__Material for this exercise__:
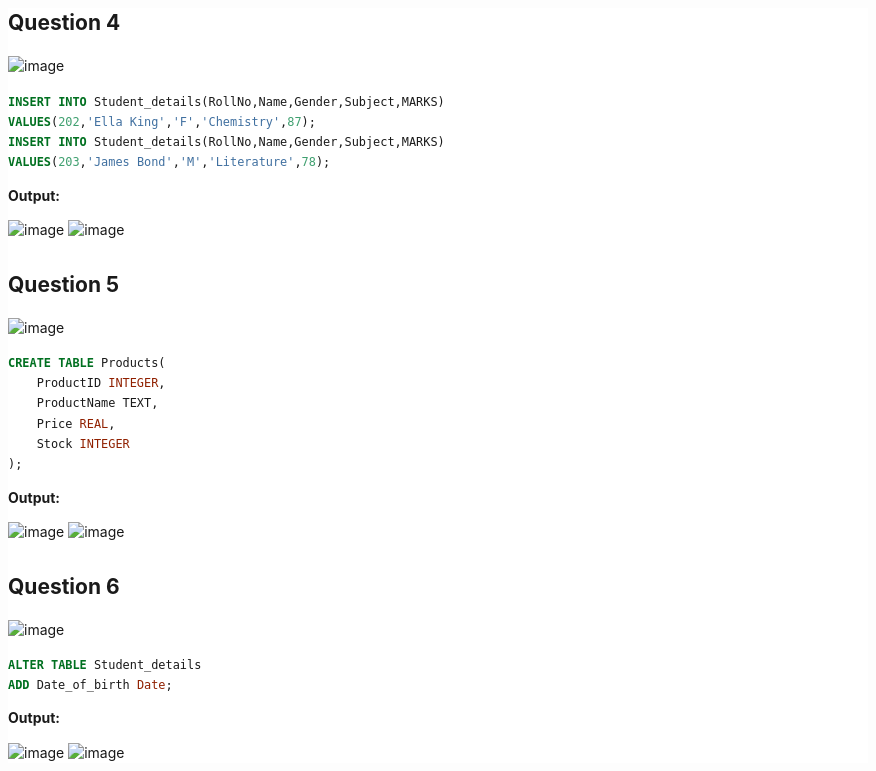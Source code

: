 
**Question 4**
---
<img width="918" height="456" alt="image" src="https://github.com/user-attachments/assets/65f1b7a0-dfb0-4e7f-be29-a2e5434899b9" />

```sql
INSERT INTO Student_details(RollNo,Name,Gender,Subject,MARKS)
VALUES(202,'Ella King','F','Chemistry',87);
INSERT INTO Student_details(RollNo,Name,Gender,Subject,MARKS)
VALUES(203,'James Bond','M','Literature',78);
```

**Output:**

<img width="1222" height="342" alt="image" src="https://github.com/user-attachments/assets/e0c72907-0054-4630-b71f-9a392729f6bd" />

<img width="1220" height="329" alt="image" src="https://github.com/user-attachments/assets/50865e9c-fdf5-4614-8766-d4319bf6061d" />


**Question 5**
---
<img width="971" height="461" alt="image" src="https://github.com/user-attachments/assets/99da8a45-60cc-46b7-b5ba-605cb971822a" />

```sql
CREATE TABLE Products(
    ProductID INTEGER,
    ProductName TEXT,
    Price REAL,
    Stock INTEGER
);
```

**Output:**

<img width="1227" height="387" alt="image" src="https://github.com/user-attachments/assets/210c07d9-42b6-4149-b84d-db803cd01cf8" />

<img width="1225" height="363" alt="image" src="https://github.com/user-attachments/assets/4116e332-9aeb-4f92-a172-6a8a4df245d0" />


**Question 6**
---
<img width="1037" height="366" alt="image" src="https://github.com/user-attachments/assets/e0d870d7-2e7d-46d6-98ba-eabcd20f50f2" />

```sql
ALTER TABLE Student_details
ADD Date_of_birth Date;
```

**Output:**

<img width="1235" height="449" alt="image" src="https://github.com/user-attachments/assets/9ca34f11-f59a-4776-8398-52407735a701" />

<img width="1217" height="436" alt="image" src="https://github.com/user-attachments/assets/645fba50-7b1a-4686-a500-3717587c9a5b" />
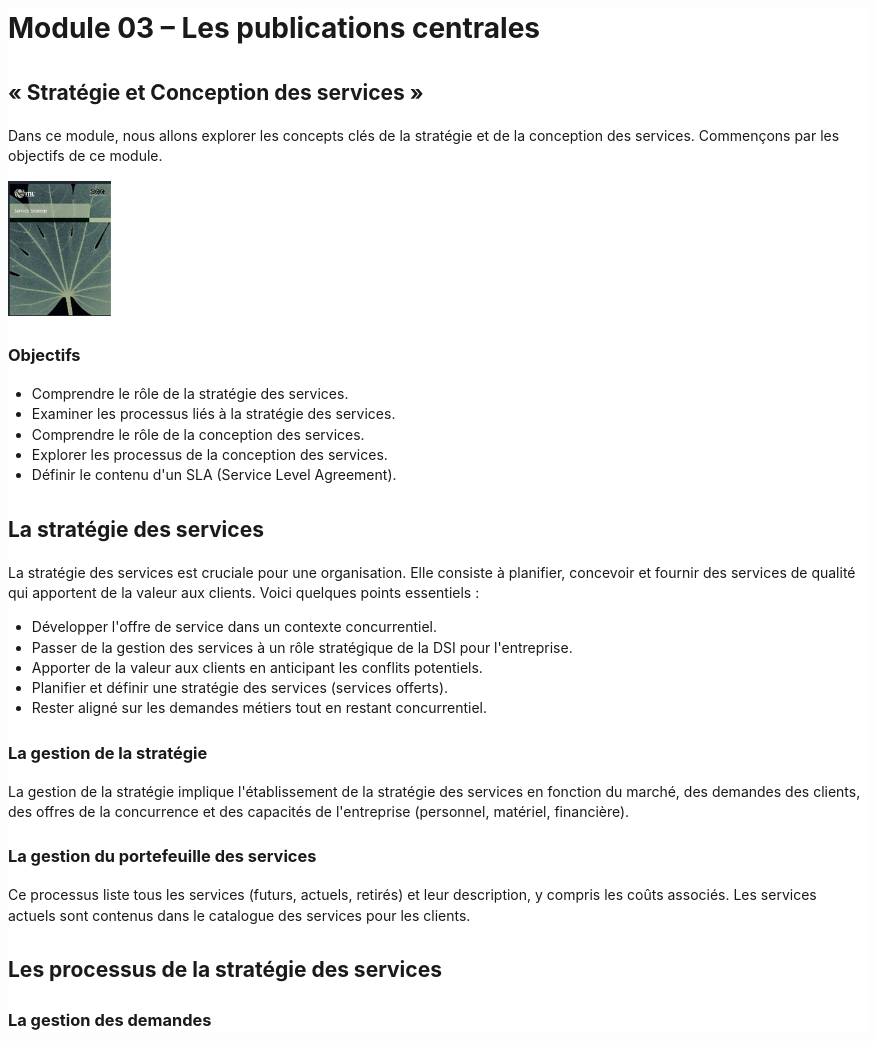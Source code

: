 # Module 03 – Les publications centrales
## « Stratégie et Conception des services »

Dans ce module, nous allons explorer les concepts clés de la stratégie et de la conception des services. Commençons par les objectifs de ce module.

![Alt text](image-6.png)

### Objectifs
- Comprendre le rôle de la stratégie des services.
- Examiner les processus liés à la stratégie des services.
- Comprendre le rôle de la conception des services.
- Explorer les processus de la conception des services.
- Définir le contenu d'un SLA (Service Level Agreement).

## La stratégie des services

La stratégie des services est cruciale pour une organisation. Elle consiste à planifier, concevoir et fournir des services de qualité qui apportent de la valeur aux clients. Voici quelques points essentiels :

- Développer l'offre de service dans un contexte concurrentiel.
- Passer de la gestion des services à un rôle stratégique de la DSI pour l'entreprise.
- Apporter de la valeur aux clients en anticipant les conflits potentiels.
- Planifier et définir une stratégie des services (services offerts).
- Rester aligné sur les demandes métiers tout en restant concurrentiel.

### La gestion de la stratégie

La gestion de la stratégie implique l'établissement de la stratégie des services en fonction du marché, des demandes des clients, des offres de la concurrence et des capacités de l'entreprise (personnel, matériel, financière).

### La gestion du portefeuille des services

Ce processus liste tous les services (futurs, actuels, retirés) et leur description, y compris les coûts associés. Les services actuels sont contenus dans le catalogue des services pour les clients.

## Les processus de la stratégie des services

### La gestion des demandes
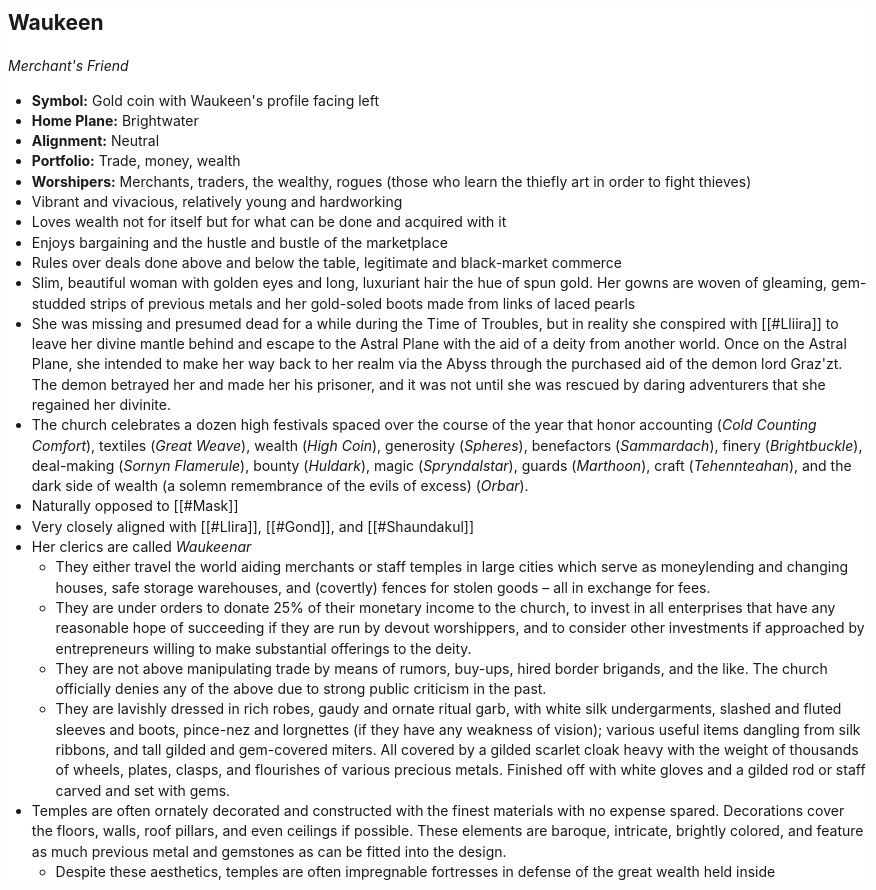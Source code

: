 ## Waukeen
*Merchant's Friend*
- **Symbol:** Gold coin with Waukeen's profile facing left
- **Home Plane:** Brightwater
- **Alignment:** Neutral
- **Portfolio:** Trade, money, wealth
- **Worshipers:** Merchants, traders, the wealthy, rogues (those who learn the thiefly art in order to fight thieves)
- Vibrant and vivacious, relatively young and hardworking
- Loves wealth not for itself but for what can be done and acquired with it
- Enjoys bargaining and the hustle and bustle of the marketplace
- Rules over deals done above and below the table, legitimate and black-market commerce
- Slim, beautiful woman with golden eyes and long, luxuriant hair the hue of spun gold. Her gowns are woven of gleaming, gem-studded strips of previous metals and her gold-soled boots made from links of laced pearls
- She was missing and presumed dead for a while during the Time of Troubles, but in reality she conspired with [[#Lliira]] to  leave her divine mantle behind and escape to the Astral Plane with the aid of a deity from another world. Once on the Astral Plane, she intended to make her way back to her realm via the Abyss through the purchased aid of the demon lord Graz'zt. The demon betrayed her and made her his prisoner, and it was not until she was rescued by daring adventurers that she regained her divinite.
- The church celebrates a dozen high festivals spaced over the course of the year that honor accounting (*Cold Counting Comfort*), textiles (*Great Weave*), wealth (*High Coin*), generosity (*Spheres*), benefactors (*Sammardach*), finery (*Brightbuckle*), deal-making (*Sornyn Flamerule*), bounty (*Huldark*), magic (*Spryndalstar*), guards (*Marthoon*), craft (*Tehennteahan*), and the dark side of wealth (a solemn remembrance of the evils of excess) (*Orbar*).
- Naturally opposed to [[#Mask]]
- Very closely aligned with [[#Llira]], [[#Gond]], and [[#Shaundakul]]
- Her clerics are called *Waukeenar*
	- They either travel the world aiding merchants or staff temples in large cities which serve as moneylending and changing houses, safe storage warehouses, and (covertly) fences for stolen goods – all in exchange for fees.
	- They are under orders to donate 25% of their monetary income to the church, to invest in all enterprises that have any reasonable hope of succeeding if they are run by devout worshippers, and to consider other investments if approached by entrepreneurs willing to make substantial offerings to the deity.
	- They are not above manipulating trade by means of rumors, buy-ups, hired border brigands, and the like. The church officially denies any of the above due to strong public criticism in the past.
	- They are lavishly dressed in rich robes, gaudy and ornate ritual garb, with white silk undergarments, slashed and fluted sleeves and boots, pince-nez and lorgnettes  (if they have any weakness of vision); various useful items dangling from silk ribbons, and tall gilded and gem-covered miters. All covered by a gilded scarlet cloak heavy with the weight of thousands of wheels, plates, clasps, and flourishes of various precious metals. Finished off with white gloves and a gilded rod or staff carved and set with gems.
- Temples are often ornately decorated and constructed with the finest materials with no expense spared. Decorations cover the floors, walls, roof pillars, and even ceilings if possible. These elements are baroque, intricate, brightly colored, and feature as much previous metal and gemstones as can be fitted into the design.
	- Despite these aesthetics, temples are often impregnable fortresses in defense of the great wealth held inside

__Exercise__: Search the entries for "gestion" and copy each matching line.

__Completed exercise__:
- Passer de la gestion des services à un rôle stratégique de la DSI pour l'entreprise.
### La gestion de la stratégie
La gestion de la stratégie implique l'établissement de la stratégie des services en fonction du marché, des demandes des clients, des offres de la concurrence et des capacités de l'entreprise (personnel, matériel, financière).
### La gestion du portefeuille des services
### La gestion des demandes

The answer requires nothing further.